**What is required:** In the entries below, find the line with "1️⃣ Smart Waste Bins with IoT Sensors cd" and the line with "Data is sent to Firebase in real-time.". Return those two lines and all lines between them, exactly.

Source texts of formatted documents
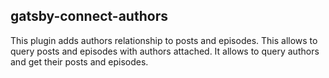 ## gatsby-connect-authors

This plugin adds authors relationship to posts and episodes. This allows to
query posts and episodes with authors attached. It allows to query authors and
get their posts and episodes.
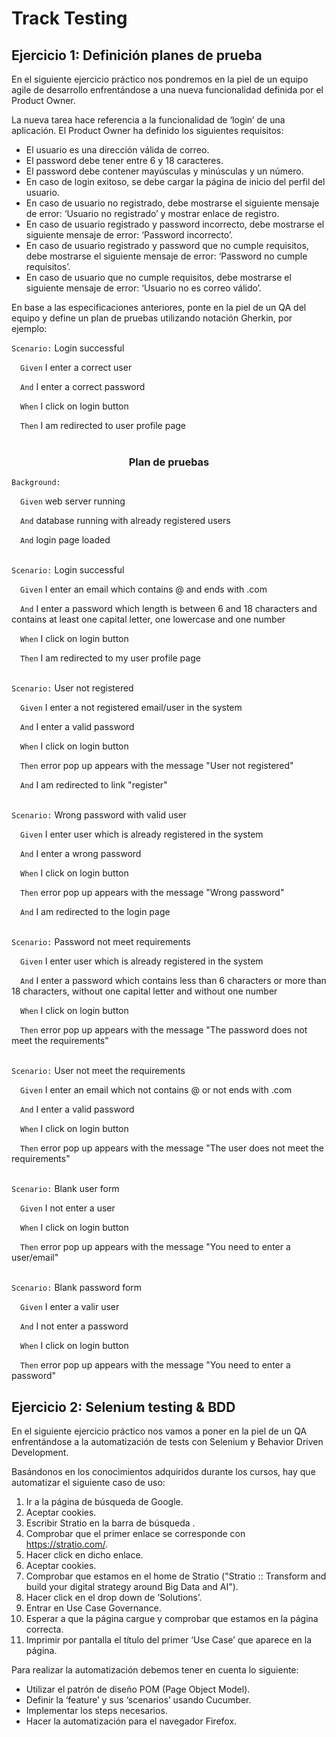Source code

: # Track Testing

## Ejercicio 1: Definición planes de prueba

En el siguiente ejercicio práctico nos pondremos en la piel de un equipo agile de desarrollo enfrentándose a una nueva
funcionalidad definida por el Product Owner.

La nueva tarea hace referencia a la funcionalidad de ‘login’ de una aplicación. El Product Owner ha definido los
siguientes requisitos:

- El usuario es una dirección válida de correo.
- El password debe tener entre 6 y 18 caracteres.
- El password debe contener mayúsculas y minúsculas y un número.
- En caso de login exitoso, se debe cargar la página de inicio del perfil del usuario.
- En caso de usuario no registrado, debe mostrarse el siguiente mensaje de error: ‘Usuario no registrado’ y mostrar
  enlace de registro.
- En caso de usuario registrado y password incorrecto, debe mostrarse el siguiente mensaje de error: ‘Password
  incorrecto’.
- En caso de usuario registrado y password que no cumple requisitos, debe mostrarse el siguiente mensaje de error:
  ‘Password no cumple requisitos’.
- En caso de usuario que no cumple requisitos, debe mostrarse el siguiente mensaje de error: ‘Usuario no es correo
  válido’.

En base a las especificaciones anteriores, ponte en la piel de un QA del equipo y define un plan de pruebas utilizando
notación Gherkin, por ejemplo:

`Scenario:` Login successful

&emsp;`Given` I enter a correct user

&emsp;`And` I enter a correct password

&emsp;`When` I click on login button

&emsp;`Then` I am redirected to user profile page
<br></br>

### <center>Plan de pruebas

`Background:`

&emsp;`Given` web server running

&emsp;`And` database running with already registered users

&emsp;`And` login page loaded
<br></br>

`Scenario:` Login successful

&emsp;`Given` I enter an email which contains @ and ends with .com

&emsp;`And` I enter a password which length is between 6 and 18 characters and contains at least one capital letter, one
lowercase and one number

&emsp;`When` I click on login button

&emsp;`Then` I am redirected to my user profile page
<br></br>

`Scenario:` User not registered

&emsp;`Given` I enter a not registered email/user in the system

&emsp;`And` I enter a valid password

&emsp;`When` I click on login button

&emsp;`Then` error pop up appears with the message "User not registered"

&emsp;`And` I am redirected to link "register"
<br></br>

`Scenario:` Wrong password with valid user

&emsp;`Given` I enter user which is already registered in the system

&emsp;`And` I enter a wrong password

&emsp;`When` I click on login button

&emsp;`Then` error pop up appears with the message "Wrong password"

&emsp;`And` I am redirected to the login page
<br></br>

`Scenario:` Password not meet requirements

&emsp;`Given` I enter user which is already registered in the system

&emsp;`And` I enter a password which contains less than 6 characters or more than 18 characters, without one capital
letter and without one number

&emsp;`When` I click on login button

&emsp;`Then` error pop up appears with the message "The password does not meet the requirements"
<br></br>

`Scenario:` User not meet the requirements

&emsp;`Given` I enter an email which not contains @ or not ends with .com

&emsp;`And` I enter a valid password

&emsp;`When` I click on login button

&emsp;`Then` error pop up appears with the message "The user does not meet the requirements"
<br></br>

`Scenario:` Blank user form

&emsp;`Given` I not enter a user

&emsp;`When` I click on login button

&emsp;`Then` error pop up appears with the message "You need to enter a user/email"
<br></br>

`Scenario:` Blank password form

&emsp;`Given` I enter a valir user

&emsp;`And` I not enter a password

&emsp;`When` I click on login button

&emsp;`Then` error pop up appears with the message "You need to enter a password"

## Ejercicio 2: Selenium testing & BDD

En el siguiente ejercicio práctico nos vamos a poner en la piel de un QA enfrentándose a la automatización de tests con
Selenium y Behavior Driven Development.

Basándonos en los conocimientos adquiridos durante los cursos, hay que automatizar el siguiente caso de uso:

1. Ir a la página de búsqueda de Google.
2. Aceptar cookies.
3. Escribir Stratio en la barra de búsqueda .
4. Comprobar que el primer enlace se corresponde con https://stratio.com/.
5. Hacer click en dicho enlace.
6. Aceptar cookies.
7. Comprobar que estamos en el home de Stratio ("Stratio :: Transform and build your digital strategy around Big Data
   and AI").
8. Hacer click en el drop down de ‘Solutions’.
9. Entrar en Use Case Governance.
10. Esperar a que la página cargue y comprobar que estamos en la página correcta.
11. Imprimir por pantalla el título del primer ‘Use Case’ que aparece en la página.

Para realizar la automatización debemos tener en cuenta lo siguiente:

- Utilizar el patrón de diseño POM (Page Object Model).
- Definir la ‘feature’ y sus ‘scenarios’ usando Cucumber.
- Implementar los steps necesarios.
- Hacer la automatización para el navegador Firefox.
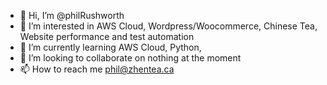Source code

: - 👋 Hi, I’m @philRushworth
- 👀 I’m interested in AWS Cloud, Wordpress/Woocommerce, Chinese Tea, Website performance and test automation
- 🌱 I’m currently learning AWS Cloud, Python, 
- 💞️ I’m looking to collaborate on nothing at the moment
- 📫 How to reach me phil@zhentea.ca

<!---
philRushworth/philRushworth is a ✨ special ✨ repository because its `README.md` (this file) appears on your GitHub profile.
You can click the Preview link to take a look at your changes.
--->
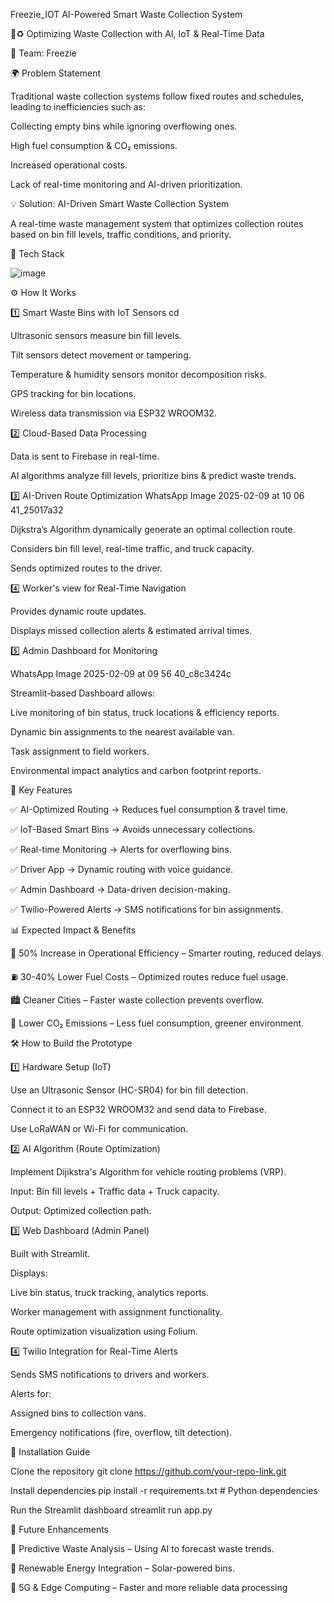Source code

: Freezie_IOT
AI-Powered Smart Waste Collection System

🚛♻ Optimizing Waste Collection with AI, IoT & Real-Time Data

📌 Team: Freezie

🌍 Problem Statement

Traditional waste collection systems follow fixed routes and schedules, leading to inefficiencies such as:

Collecting empty bins while ignoring overflowing ones.

High fuel consumption & CO₂ emissions.

Increased operational costs.

Lack of real-time monitoring and AI-driven prioritization.

💡 Solution: AI-Driven Smart Waste Collection System

A real-time waste management system that optimizes collection routes based on bin fill levels, traffic conditions, and priority.

🔧 Tech Stack

![image](https://github.com/user-attachments/assets/721cfe0e-874b-48ae-bf1b-a54a9dad2fa5)

⚙ How It Works

1️⃣ Smart Waste Bins with IoT Sensors cd

Ultrasonic sensors measure bin fill levels.

Tilt sensors detect movement or tampering.

Temperature & humidity sensors monitor decomposition risks.

GPS tracking for bin locations.

Wireless data transmission via ESP32 WROOM32.

2️⃣ Cloud-Based Data Processing

Data is sent to Firebase in real-time.

AI algorithms analyze fill levels, prioritize bins & predict waste trends.

3️⃣ AI-Driven Route Optimization WhatsApp Image 2025-02-09 at 10 06 41_25017a32

Dijkstra’s Algorithm dynamically generate an optimal collection route.

Considers bin fill level, real-time traffic, and truck capacity.

Sends optimized routes to the driver.

4️⃣ Worker's view for Real-Time Navigation

Provides dynamic route updates.

Displays missed collection alerts & estimated arrival times.

5️⃣ Admin Dashboard for Monitoring

WhatsApp Image 2025-02-09 at 09 56 40_c8c3424c

Streamlit-based Dashboard allows:

Live monitoring of bin status, truck locations & efficiency reports.

Dynamic bin assignments to the nearest available van.

Task assignment to field workers.

Environmental impact analytics and carbon footprint reports.

🎯 Key Features

✅ AI-Optimized Routing → Reduces fuel consumption & travel time.

✅ IoT-Based Smart Bins → Avoids unnecessary collections.

✅ Real-time Monitoring → Alerts for overflowing bins.

✅ Driver App → Dynamic routing with voice guidance.

✅ Admin Dashboard → Data-driven decision-making.

✅ Twilio-Powered Alerts → SMS notifications for bin assignments.

📊 Expected Impact & Benefits

🚀 50% Increase in Operational Efficiency – Smarter routing, reduced delays.

⛽ 30-40% Lower Fuel Costs – Optimized routes reduce fuel usage.

🏙 Cleaner Cities – Faster waste collection prevents overflow.

🌱 Lower CO₂ Emissions – Less fuel consumption, greener environment.

🛠 How to Build the Prototype

1️⃣ Hardware Setup (IoT)

Use an Ultrasonic Sensor (HC-SR04) for bin fill detection.

Connect it to an ESP32 WROOM32 and send data to Firebase.

Use LoRaWAN or Wi-Fi for communication.

2️⃣ AI Algorithm (Route Optimization)

Implement Dijikstra's Algorithm for vehicle routing problems (VRP).

Input: Bin fill levels + Traffic data + Truck capacity.

Output: Optimized collection path.

3️⃣ Web Dashboard (Admin Panel)

Built with Streamlit.

Displays:

Live bin status, truck tracking, analytics reports.

Worker management with assignment functionality.

Route optimization visualization using Folium.

4️⃣ Twilio Integration for Real-Time Alerts

Sends SMS notifications to drivers and workers.

Alerts for:

Assigned bins to collection vans.

Emergency notifications (fire, overflow, tilt detection).

📜 Installation Guide

Clone the repository
git clone https://github.com/your-repo-link.git

Install dependencies
pip install -r requirements.txt # Python dependencies

Run the Streamlit dashboard
streamlit run app.py

🎯 Future Enhancements

🚀 Predictive Waste Analysis – Using AI to forecast waste trends.

🔋 Renewable Energy Integration – Solar-powered bins.

📡 5G & Edge Computing – Faster and more reliable data processing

**Task answer:**
1️⃣ Smart Waste Bins with IoT Sensors cd

Ultrasonic sensors measure bin fill levels.

Tilt sensors detect movement or tampering.

Temperature & humidity sensors monitor decomposition risks.

GPS tracking for bin locations.

Wireless data transmission via ESP32 WROOM32.

2️⃣ Cloud-Based Data Processing

Data is sent to Firebase in real-time.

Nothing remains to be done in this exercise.